Autism is usually diagnosed in children by age 3. Often, a diagnosis of autism, which is made based on observation of symptoms, not on a medical test, coincides with a child’s having recently received routine childhood vaccinations. Therefore, speculation about the connection between vaccines and autism persists. Particularly pervasive is the idea that vaccines that contain mercury can induce autism.
Dr. Martin Myers, director of the National Network for Immunization Information and a pediatrics professor at the University of Texas at Galveston, explains that “This myth was originally created by a couple of mothers of autistic children who read about methyl mercury poisoning and thought it sounded like autism.”
Methyl mercury is different from ethyl mercury, or thimerosal, which, until 2002, had been used to preserve vaccines. Today, the only common immunizations that contain thimerosal are Fluzone and Fluvirin, which also come in versions without thimerosal.
Thimerosal has been replaced by alternative preservatives; single-dose vaccines are also used, eliminating the need for preservatives. One version of the diphtheria-pertussis-tetanus (DPT) vaccine has a trace of thimerosal.
Although myths to the contrary persist, no evidence has been found that links ethyl mercury in vaccines to autism.
Research conducted by the Institute for Vaccine Safety at the Johns Hopkins Bloomberg School of Public Health in Baltimore shows that thimerosal is excreted from children’s bodies far faster than is methyl mercury. Dr. Neal Halsey, director of the Institute, states that the investigation of thimerosal in vaccines in 1990s came about not because of a concern about autism, but the concern that, “if by chance children got multiple thimerosal-containing vaccines, they might have enough mercury exposure that it might exceed the EPA guidelines.”

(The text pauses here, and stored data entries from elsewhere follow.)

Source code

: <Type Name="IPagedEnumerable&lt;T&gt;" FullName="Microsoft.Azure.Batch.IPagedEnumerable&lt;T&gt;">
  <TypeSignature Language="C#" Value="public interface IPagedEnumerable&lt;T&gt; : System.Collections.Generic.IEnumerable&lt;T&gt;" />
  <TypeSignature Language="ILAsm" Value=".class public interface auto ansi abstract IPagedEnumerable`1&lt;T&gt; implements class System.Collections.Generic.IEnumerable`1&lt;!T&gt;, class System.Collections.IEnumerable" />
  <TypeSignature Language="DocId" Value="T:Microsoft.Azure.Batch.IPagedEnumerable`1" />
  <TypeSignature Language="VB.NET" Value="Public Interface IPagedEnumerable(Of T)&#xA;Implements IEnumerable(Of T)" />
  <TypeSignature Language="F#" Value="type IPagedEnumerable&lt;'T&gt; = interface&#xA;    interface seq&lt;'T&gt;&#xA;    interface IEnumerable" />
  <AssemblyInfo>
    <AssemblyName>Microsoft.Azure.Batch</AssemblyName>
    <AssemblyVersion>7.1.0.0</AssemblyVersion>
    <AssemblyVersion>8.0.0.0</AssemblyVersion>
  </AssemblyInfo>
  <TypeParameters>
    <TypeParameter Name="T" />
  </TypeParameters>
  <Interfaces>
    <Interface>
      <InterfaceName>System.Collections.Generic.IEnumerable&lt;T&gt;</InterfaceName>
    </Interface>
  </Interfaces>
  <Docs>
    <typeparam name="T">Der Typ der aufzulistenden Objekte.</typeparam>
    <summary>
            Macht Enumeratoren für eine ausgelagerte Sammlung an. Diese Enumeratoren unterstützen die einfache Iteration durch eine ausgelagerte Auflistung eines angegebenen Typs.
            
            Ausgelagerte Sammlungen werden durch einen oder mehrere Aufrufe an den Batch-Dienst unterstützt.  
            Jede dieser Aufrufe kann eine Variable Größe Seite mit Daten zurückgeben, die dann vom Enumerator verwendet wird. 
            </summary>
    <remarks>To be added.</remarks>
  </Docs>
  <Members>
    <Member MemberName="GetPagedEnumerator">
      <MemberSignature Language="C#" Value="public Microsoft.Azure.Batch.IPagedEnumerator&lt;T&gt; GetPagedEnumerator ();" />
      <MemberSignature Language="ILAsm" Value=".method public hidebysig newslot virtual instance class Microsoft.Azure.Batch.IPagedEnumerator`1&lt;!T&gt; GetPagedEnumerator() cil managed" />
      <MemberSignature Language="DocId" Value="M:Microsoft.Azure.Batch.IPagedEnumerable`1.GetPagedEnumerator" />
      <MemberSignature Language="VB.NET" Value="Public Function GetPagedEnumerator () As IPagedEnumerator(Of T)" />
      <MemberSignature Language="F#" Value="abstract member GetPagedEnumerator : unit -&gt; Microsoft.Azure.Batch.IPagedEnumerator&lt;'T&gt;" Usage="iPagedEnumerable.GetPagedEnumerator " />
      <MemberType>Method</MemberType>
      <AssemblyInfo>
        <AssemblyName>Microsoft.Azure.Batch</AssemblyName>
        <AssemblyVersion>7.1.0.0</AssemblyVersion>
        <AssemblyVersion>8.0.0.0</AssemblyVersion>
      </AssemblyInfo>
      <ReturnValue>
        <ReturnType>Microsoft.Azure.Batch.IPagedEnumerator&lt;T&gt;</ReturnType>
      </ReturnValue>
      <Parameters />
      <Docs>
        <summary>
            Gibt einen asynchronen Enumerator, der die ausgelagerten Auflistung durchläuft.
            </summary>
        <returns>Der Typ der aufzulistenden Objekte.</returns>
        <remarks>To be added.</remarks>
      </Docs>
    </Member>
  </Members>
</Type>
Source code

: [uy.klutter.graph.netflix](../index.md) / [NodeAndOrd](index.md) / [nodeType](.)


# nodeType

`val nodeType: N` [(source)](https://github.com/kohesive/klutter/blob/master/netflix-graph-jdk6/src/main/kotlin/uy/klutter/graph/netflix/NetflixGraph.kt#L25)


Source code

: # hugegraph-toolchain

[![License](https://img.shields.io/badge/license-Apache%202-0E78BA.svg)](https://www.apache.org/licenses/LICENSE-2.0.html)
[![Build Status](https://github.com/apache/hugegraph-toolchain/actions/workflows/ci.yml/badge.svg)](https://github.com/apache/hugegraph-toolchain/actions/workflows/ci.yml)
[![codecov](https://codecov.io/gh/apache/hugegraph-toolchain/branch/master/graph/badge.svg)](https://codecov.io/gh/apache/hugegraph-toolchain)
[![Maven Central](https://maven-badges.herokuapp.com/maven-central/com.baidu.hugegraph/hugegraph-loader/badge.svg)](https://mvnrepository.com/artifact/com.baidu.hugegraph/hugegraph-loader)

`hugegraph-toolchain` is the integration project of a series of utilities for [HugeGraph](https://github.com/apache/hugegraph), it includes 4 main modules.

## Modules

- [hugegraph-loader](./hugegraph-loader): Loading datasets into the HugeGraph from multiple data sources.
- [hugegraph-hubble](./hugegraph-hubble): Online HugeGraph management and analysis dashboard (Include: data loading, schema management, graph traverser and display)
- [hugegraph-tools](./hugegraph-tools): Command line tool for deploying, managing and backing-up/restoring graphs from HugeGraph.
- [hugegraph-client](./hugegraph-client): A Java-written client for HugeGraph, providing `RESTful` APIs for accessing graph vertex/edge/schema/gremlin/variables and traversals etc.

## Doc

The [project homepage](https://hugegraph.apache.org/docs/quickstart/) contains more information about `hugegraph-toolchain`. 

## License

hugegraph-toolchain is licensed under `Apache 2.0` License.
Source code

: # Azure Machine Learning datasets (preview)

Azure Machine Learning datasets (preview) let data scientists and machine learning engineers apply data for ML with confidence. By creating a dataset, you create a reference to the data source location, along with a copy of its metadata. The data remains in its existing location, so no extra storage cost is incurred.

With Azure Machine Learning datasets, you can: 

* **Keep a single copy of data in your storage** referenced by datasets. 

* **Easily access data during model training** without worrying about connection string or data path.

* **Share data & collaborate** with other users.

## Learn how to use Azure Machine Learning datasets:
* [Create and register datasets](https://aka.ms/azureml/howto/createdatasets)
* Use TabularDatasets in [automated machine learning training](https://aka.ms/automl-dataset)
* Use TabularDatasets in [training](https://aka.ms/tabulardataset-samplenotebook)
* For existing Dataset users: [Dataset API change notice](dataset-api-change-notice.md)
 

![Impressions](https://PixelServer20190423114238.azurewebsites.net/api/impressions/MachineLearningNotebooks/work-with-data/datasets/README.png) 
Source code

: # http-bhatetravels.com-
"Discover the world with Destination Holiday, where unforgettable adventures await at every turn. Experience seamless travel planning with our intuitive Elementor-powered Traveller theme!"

Dr. Halsey explains that the association between vaccines and autism, while incorrect, is understandable because symptoms may begin around the time of vaccinations.
Halsey states that organizations such as Autism Speaks are “not explaining that there will be coincidental timing of people recognizing the early signs of autism at the same time vaccines are given, so it’s an impossible task to try to keep doing research that addresses concerns that parents raise about bad things that are temporally associated with autism.”
The bottom line is that, while methyl mercury (such as that found in some fish and in now-recalled antiseptics Mercurochrome and Merthiolate) may cause problems in children in high doses, there is no causal connection between vaccines and autism.